U.S. President Donald Trump on Thursday vowed to "tackle the difficult issue of mental health," and to make school safety "our top priority." But he left gun control advocates frustrated by making no mention of the issue in reacting to the latest mass killing at an American school.
One day after a 19-year-old man with a high-powered semi-automatic rifle killed at least 17 people at the Marjory Stoneman Douglas High School in Broward County, Florida, Trump acknowledged he was speaking "to a nation in grief." He also announced he would soon visit the community of Parkland, on the edge of the Florida Everglades, to meet with victims' families and local officials.
Devoting a portion of his brief nationally televised address "directly to America's children," the president told them: "If you need help, turn to a teacher, a family member, a local police officer or a faith leader."
He called on Americans to work together to change the culture to one "that embraces the dignity of life, that creates deep and meaningful human connections, and that turns classmates and colleagues into friends and neighbors."
After Trump finished speaking, one of the few reporters allowed in the Diplomatic Room to witness his remarks asked him, "Will you do something about guns?"
The president — many of whose core supporters see unrestricted gun ownership as a constitutional right — left the room without responding. However, his silence did nothing to quiet the debate over American gun laws that erupts after every mass shooting. Nineteen of the nation's deadliest such attacks have occurred in the past decade.
"This was an opportunity for the president to start a discussion about the need to recalibrate protocols governing how federal agencies and local authorities can utilize information pertaining to potential threats to public safety posed by maladjusted individuals," Michael Smith II, an international security fellow at the non-partisan New America think tank, told VOA. "The president squandered that opportunity."
An official with the Coalition to Stop Gun Violence agreed.
"It's really clear that the issue of gun violence gets Teleprompter Trump,'" said the group's media director, Andrew Patrick, declaring the president's six-and-a-half-minute address "devoid of emotion" and contending it "deflected blame to the mentally ill."
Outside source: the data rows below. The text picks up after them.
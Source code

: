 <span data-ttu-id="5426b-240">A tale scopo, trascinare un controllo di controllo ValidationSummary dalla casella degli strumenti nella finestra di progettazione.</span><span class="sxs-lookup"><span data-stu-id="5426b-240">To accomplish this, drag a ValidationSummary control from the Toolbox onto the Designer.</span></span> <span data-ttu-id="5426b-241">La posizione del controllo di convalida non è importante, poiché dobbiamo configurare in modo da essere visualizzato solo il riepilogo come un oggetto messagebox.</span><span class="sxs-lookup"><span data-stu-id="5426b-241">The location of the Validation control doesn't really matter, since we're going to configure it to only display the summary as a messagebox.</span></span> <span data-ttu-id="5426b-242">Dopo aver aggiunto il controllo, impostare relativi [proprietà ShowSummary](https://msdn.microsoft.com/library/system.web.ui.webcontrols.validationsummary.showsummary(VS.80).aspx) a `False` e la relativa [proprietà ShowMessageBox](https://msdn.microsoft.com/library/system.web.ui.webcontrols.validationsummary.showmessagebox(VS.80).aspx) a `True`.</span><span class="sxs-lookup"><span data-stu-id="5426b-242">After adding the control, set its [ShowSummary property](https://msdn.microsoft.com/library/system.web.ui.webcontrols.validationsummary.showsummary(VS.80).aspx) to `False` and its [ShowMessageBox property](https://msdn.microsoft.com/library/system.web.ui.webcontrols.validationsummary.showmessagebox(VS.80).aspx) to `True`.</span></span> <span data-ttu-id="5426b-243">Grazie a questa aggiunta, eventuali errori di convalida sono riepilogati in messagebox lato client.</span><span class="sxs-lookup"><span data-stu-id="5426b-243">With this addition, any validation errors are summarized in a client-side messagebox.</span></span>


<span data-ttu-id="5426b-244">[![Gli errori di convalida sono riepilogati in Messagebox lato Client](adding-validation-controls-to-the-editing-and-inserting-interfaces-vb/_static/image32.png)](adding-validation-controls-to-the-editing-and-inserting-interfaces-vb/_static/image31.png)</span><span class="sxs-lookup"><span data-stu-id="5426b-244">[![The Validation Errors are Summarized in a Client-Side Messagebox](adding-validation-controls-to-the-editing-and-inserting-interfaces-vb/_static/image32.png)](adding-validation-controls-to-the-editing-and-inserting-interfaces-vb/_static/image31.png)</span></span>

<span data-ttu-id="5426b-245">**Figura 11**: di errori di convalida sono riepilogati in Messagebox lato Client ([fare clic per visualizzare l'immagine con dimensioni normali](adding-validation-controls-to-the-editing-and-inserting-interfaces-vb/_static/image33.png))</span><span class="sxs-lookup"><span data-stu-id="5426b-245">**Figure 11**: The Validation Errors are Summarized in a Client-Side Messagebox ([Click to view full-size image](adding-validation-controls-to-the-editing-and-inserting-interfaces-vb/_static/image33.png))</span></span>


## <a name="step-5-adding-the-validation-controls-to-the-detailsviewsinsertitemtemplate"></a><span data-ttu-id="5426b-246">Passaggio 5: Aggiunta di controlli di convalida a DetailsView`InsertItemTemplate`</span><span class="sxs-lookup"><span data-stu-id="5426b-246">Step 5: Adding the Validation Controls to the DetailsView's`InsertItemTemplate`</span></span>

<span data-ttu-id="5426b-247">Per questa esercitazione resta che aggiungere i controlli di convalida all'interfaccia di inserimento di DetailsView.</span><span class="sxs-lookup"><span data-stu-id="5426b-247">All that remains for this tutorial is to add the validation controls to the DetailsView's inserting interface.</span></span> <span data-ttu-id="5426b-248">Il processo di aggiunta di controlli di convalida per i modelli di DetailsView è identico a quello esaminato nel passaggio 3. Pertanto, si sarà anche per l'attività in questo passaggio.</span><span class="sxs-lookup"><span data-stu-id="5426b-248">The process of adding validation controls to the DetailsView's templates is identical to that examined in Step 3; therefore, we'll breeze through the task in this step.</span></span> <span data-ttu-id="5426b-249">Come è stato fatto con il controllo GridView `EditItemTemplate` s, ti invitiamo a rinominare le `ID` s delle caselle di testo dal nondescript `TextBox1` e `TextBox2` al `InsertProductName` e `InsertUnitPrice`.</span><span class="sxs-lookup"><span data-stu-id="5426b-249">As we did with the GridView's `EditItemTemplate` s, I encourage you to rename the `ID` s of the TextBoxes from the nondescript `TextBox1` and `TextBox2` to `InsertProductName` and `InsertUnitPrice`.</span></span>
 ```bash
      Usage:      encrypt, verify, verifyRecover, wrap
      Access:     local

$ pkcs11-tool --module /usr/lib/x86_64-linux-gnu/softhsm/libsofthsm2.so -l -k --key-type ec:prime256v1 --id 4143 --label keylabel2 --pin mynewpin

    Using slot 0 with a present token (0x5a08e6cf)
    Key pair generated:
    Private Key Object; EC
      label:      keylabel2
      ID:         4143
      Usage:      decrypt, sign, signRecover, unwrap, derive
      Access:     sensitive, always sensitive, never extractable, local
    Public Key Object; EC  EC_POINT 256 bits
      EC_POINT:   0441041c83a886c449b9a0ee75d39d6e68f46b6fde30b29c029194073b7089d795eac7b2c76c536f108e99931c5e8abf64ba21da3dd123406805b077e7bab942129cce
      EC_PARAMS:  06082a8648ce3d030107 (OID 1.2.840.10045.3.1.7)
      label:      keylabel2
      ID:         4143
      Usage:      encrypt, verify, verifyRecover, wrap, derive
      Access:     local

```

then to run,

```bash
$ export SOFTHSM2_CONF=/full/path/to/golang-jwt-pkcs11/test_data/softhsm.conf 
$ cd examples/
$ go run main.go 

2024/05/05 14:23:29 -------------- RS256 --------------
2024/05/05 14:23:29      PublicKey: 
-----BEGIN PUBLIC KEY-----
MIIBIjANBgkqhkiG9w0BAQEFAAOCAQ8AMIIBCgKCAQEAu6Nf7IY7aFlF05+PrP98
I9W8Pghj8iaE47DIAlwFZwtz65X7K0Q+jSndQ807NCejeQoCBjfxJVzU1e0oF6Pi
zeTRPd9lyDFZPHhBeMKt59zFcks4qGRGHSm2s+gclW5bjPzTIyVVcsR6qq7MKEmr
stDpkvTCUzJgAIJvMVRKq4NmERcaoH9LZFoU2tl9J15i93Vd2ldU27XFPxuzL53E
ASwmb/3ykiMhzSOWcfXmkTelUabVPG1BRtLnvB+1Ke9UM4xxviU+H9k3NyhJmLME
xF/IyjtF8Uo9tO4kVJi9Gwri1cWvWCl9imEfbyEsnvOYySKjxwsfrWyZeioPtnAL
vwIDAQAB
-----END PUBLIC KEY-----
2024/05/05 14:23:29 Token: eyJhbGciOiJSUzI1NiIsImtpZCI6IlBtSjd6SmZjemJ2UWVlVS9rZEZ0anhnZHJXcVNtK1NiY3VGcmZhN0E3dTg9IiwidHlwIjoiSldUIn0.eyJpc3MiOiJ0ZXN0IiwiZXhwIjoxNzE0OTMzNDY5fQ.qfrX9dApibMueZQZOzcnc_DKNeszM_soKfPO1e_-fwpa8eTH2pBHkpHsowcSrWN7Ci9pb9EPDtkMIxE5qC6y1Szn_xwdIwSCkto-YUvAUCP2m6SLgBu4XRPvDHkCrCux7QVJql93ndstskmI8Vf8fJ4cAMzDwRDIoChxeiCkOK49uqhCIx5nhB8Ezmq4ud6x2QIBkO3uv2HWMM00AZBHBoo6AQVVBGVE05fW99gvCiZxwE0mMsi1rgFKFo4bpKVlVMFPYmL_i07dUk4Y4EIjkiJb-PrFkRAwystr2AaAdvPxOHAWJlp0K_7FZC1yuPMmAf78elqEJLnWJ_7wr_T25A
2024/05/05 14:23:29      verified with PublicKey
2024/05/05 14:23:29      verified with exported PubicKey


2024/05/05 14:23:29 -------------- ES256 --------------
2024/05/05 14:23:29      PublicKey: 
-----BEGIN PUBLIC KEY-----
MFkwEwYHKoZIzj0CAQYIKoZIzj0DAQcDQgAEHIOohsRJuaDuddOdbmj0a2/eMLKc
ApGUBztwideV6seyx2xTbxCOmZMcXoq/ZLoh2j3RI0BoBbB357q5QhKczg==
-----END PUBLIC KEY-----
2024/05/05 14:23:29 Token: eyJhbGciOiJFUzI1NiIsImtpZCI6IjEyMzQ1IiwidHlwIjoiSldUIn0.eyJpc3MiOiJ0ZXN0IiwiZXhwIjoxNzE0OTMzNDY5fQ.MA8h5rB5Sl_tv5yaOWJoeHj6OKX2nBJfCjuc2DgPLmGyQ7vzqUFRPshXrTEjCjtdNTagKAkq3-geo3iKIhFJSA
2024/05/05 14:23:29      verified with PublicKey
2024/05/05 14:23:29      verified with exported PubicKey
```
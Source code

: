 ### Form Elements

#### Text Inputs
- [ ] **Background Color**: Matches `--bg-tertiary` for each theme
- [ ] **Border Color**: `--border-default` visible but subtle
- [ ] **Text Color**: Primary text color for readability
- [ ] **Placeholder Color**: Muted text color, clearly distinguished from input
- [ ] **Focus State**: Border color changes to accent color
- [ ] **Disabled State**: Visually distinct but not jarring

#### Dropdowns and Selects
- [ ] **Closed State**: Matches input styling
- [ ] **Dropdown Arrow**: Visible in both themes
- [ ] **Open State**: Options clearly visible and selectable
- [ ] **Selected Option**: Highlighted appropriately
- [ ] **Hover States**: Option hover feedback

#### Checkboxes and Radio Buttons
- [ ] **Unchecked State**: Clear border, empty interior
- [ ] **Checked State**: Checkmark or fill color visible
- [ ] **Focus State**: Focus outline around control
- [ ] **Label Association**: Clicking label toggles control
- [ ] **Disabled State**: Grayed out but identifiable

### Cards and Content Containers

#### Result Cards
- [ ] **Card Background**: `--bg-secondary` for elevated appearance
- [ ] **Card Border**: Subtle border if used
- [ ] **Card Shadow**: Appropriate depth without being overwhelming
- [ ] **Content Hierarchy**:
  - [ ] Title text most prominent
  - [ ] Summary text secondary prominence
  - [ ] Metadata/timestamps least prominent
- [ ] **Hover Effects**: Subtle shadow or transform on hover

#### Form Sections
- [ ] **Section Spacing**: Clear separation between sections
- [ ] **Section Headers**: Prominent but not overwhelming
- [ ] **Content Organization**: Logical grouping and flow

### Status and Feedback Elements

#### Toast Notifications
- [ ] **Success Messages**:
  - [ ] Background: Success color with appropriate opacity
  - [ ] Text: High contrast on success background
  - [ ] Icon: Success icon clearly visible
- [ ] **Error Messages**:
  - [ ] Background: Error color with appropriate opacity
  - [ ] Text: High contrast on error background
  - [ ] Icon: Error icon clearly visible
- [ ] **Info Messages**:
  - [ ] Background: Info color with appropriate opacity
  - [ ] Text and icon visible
The president, Patrick said, "clearly doesn't particularly care about this issue." He noted that Trump received strong support in his 2016 election campaign from the National Rifle Association, a leading advocate for the rights of gun owners.
The NRA has not responded to inquiries about the Parkland killings, and went silent on social media following the school shooting. However, the organization and its supporters have argued after previous mass shootings that the focus should be on the individuals who commit the crimes, not on the guns themselves. They also argue that the Second Amendment of the U.S. Constitution guarantees the right to bear arms.
'Effective enforcement' needed
America's top law enforcement officer did not suggest any policy or legislative changes in response to the Florida shooting, but declared the status quo is not sustainable.
"This situation that we have seen just cannot continue. We will take such action as we're able to take. We've got to reverse these trends we're seeing in these shootings," said U.S. Attorney General Jeff Sessions at a conference of the Major County Sheriffs of America. He added "it cannot be denied that something dangerous and unhealthy is happening in our country."
Sessions called for "effective enforcement" of existing gun laws.
"It's not good if we've got gun laws that say criminals can't carry guns that never get enforced. So we intend to enforce our laws and, if anything, the recent events have caused us to know we need to do even more in the future," he said.
America's resistance to passing stronger gun control laws baffles some observers in other countries.
"Seems a bit much for mass shootings to be so regularly blamed on mental health problems in a country where it's easier to get assault rifles than antidepressants," said neuroscientist Dean Burnett, a lecturer at the Cardiff University Centre for Medical Education in Wales, in a Twitter posting.
On Thursday morning, he wrote on Twitter that there were "So many signs that the Florida shooter was mentally disturbed."
After a shooting in a Texas church in November killed 26 worshippers, Trump said it appeared that the gunman was a "very deranged individual."
After a gunman in a Las Vegas Strip hotel fired on a crowd of concert-goers last October, killing 58 and wounding more than 850, the president tweeted the shooter was "a sick man, a demented man."
Trump added, however, after that shooting that his White House would "be talking about gun laws as time goes by."